Hepatitis D virus (HDV) significantly influences the progression of liver diseases. Through clinical observations and database analyses, it has been established that patients coinfected with HDV and hepatitis B virus (HBV) experience accelerated progression toward cirrhosis, hepatocellular carcinoma (HCC), and liver failure compared to those infected solely with HBV. A higher viral load correlates with increased replicative activity, enhanced infectivity, and more severe disease manifestations. In this study, we use HDV gRNA-sensitive semiconducting polymer dots (Pdots) as the nanoprobes for the quantitative analysis of HDV copy number variations.
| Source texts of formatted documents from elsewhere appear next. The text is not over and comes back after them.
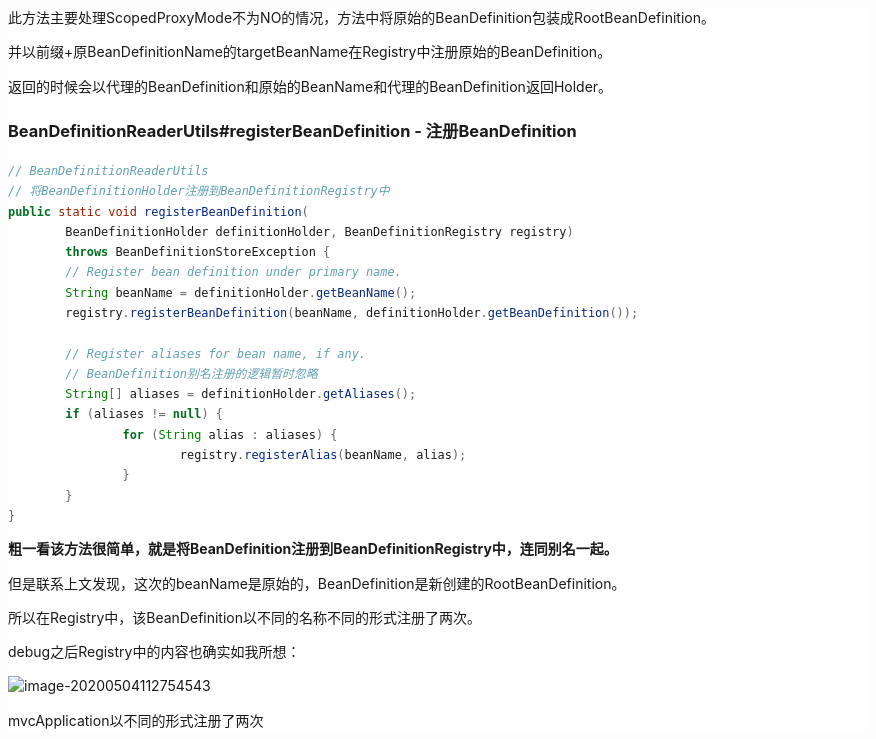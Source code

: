 此方法主要处理ScopedProxyMode不为NO的情况，方法中将原始的BeanDefinition包装成RootBeanDefinition。

并以前缀+原BeanDefinitionName的targetBeanName在Registry中注册原始的BeanDefinition。

返回的时候会以代理的BeanDefinition和原始的BeanName和代理的BeanDefinition返回Holder。



### BeanDefinitionReaderUtils#registerBeanDefinition - 注册BeanDefinition

```java
// BeanDefinitionReaderUtils
// 将BeanDefinitionHolder注册到BeanDefinitionRegistry中
public static void registerBeanDefinition(
        BeanDefinitionHolder definitionHolder, BeanDefinitionRegistry registry)
        throws BeanDefinitionStoreException {
        // Register bean definition under primary name.
        String beanName = definitionHolder.getBeanName();
        registry.registerBeanDefinition(beanName, definitionHolder.getBeanDefinition());

        // Register aliases for bean name, if any.
    	// BeanDefinition别名注册的逻辑暂时忽略
        String[] aliases = definitionHolder.getAliases();
        if (aliases != null) {
                for (String alias : aliases) {
                    	registry.registerAlias(beanName, alias);
                }
        }
}
```

**粗一看该方法很简单，就是将BeanDefinition注册到BeanDefinitionRegistry中，连同别名一起。**

但是联系上文发现，这次的beanName是原始的，BeanDefinition是新创建的RootBeanDefinition。

所以在Registry中，该BeanDefinition以不同的名称不同的形式注册了两次。

debug之后Registry中的内容也确实如我所想：

 ![image-20200504112754543](/home/chen/github/_java/pic/image-20200504112754543.png)

mvcApplication以不同的形式注册了两次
The surface of the Pdots is engineered with a clamp design that includes a pair of reporter sequences, protection sequences, and capture sequences tailored to the conserved sequence length of the HDV genome. The capture sequence, comprising leading and trailing chains, specifically binds to the gRNA of the target virus. The protection sequence shields the Pdots from external interference, while the reporter sequence detects the presence of target gRNA through the degradation of fluorescent dye Cy5.5dt. We demonstrate the effectiveness of this assay in a stably transfected cell line derived from HepG2-HDV cells and its translational application in clinical samples from patients. Additionally, this nanobiosensor can accurately detect gRNA at femtomolar (fM) levels, a sensitivity unachievable by previously reported methods. This novel virus quantification system offers significant potential for clinical and virological applications, enhancing screening, early diagnosis, and personalized treatment strategies.